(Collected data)
-=-=-=-=-
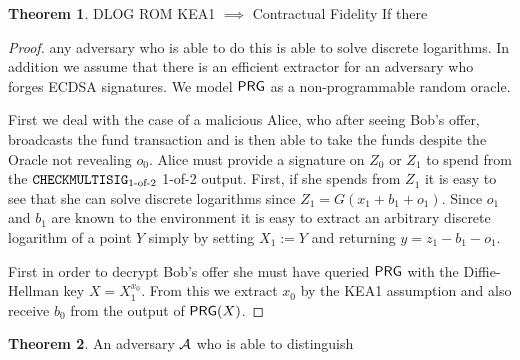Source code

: \documentclass{article}
\theoremstyle{definition}
\newtheorem{theorem}{Theorem}[section]
\begin{document}
  \begin{theorem}{DLOG ROM KEA1 $\implies$ Contractual Fidelity}
    If there
  \end{theorem}

  \begin{proof}
    any adversary who is able to do this is able to solve discrete logarithms. In addition we assume that there is an efficient extractor for an adversary who forges ECDSA signatures. We model $\textsf{PRG}$ as a non-programmable random oracle.

First we deal with the case of a malicious Alice, who after seeing Bob's offer, broadcasts the fund transaction and is then able to take the funds despite the Oracle not revealing $o_0$. Alice must provide a signature on $Z_0$ or $Z_1$ to spend from the $\texttt{CHECKMULTISIG}_{\text{1-of-2}}$ 1-of-2 output. First, if she spends from $Z_1$ it is easy to see that she can solve discrete logarithms since $Z_1 = G(x_1 + b_1 + o_1)$. Since $o_1$ and $b_1$ are known to the environment it is easy to extract an arbitrary discrete logarithm of a point $Y$ simply by setting $X_1 := Y$ and returning $y = z_1 - b_1 - o_1$.

First in order to decrypt Bob's offer she must have queried $\textsf{PRG}$ with the Diffie-Hellman key $X = X_1^{x_0}$. From this we extract $x_0$ by the KEA1 assumption and also receive $b_0$ from the output of $\textsf{PRG}(X)$.

\end{proof}

\begin{theorem}
  An adversary $\mathcal{A}$ who is able to distinguish
\end{theorem}





\end{document}
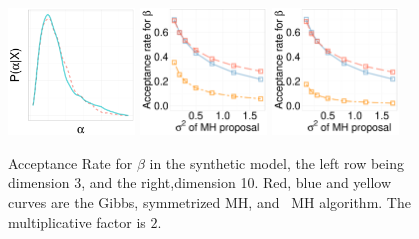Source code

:   \begin{figure}[H]
  \centering
  \begin{minipage}[!hp]{0.99\linewidth}
    \includegraphics [width=0.3\textwidth, angle=0]{figs/EXP_ks/exp_hist_44_05_10_.pdf}
	\hspace{.5in}
    \includegraphics [width=0.30\textwidth, angle=0]{figs/acc/EXP_D3beta_k2.pdf}
    \includegraphics [width=0.30\textwidth, angle=0]{figs/acc/EXP_D10beta_k2.pdf}
  \end{minipage}
    \caption{Acceptance Rate for $\beta$ in the synthetic model, the left row being dimension 3, and the right,dimension 10.  Red, blue and yellow curves are the Gibbs, symmetrized MH,
 and \naive\ MH  algorithm. The multiplicative factor is $2$. }
     \label{fig:ACC_EXP}
  \end{figure}
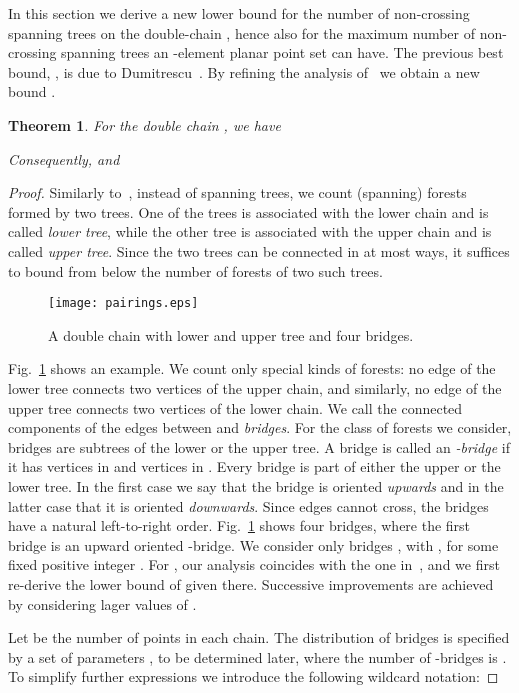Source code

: \documentclass[11pt]{article}
\newtheorem{theorem}{Theorem}
\begin{document}
In this section we derive a new lower bound for the number of
non-crossing spanning trees on the double-chain ,
hence also for the maximum number of non-crossing spanning trees
an -element planar point set can have.
The previous best bound, , is due to Dumitrescu~\cite{D02}.
By refining the analysis of~\cite{D02} we obtain a new bound .
\begin{theorem}\label{thm:lbst}
For the double chain , we have

Consequently,  and 
\end{theorem}
\begin{proof}
Similarly to~\cite{D02}, instead of spanning trees, we count
(spanning) forests formed by two trees. One of the trees is
associated with the lower chain  and is called \emph{lower tree},
while the other tree is associated with the upper chain  and is
called \emph{upper tree}. Since the two trees can be connected in at
most  ways, it suffices to bound from below the number of forests of two
such trees.
\begin{figure}[htbp]
\centerline{\texttt{[image: pairings.eps]}}
\caption{A double chain with lower and upper tree and four bridges.}
\label{fig:pairings}
\end{figure}

Fig.~\ref{fig:pairings} shows an example. We count only special kinds of forests:
no edge of the lower tree connects two vertices of the upper chain, and similarly,
no edge of the upper tree connects two vertices of the lower chain.
We call the connected components of the edges between  and 
\emph{bridges}. For the class of forests we consider, bridges are
subtrees of the lower or the upper tree. A bridge is called an \emph{-bridge}
if it has  vertices in  and  vertices in .
Every bridge is part of either the upper or the lower tree.
In the first case we say that the bridge is oriented {\em upwards} and in the latter
case that it is oriented {\em downwards}. Since edges cannot cross, the bridges have
a natural left-to-right order. Fig.~\ref{fig:pairings} shows four
bridges, where the first bridge is an upward oriented
-bridge. We consider only bridges
, with , for some fixed positive integer .
For , our analysis coincides with the one in~\cite{D02}, and we first
re-derive the lower bound of  given there.
Successive improvements are achieved by considering lager values of .

Let  be the number of points in each chain. The distribution of
bridges is specified by a set of parameters , to be determined later,
where the number of -bridges is . To simplify
further expressions we introduce the following wildcard notation:


\end{proof}
\end{document}

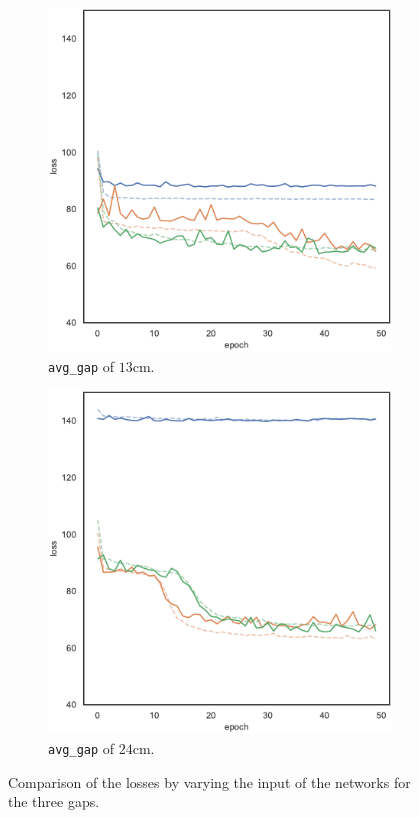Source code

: \begin{figure}[!htb]
\begin{subfigure}[h]{0.3\textwidth}
		\includegraphics[width=\textwidth]{contents/images/task1/loss-distributed-gap_13@copy}%
		\caption{\texttt{avg\_gap} of $13$cm.}
	\end{subfigure}
	\hfill
	\begin{subfigure}[h]{0.3\textwidth}
		\centering
		\includegraphics[width=\textwidth]{contents/images/task1/loss-distributed-gap_24@copy}
		\caption{\texttt{avg\_gap} of $24$cm.}
	\end{subfigure}
	\caption[Losses summary of the first set of experiments.]{Comparison 
		of the losses by varying the input of the networks for the three gaps.}
	\label{fig:distloss81324}
\end{figure}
-=-=-=-=-
What is needed: Search the entries for the string "double" and copy each line where it occurs.

Output for this exercise:
non-crossing spanning trees on the double-chain ,
For the double chain , we have
\caption{A double chain with lower and upper tree and four bridges.}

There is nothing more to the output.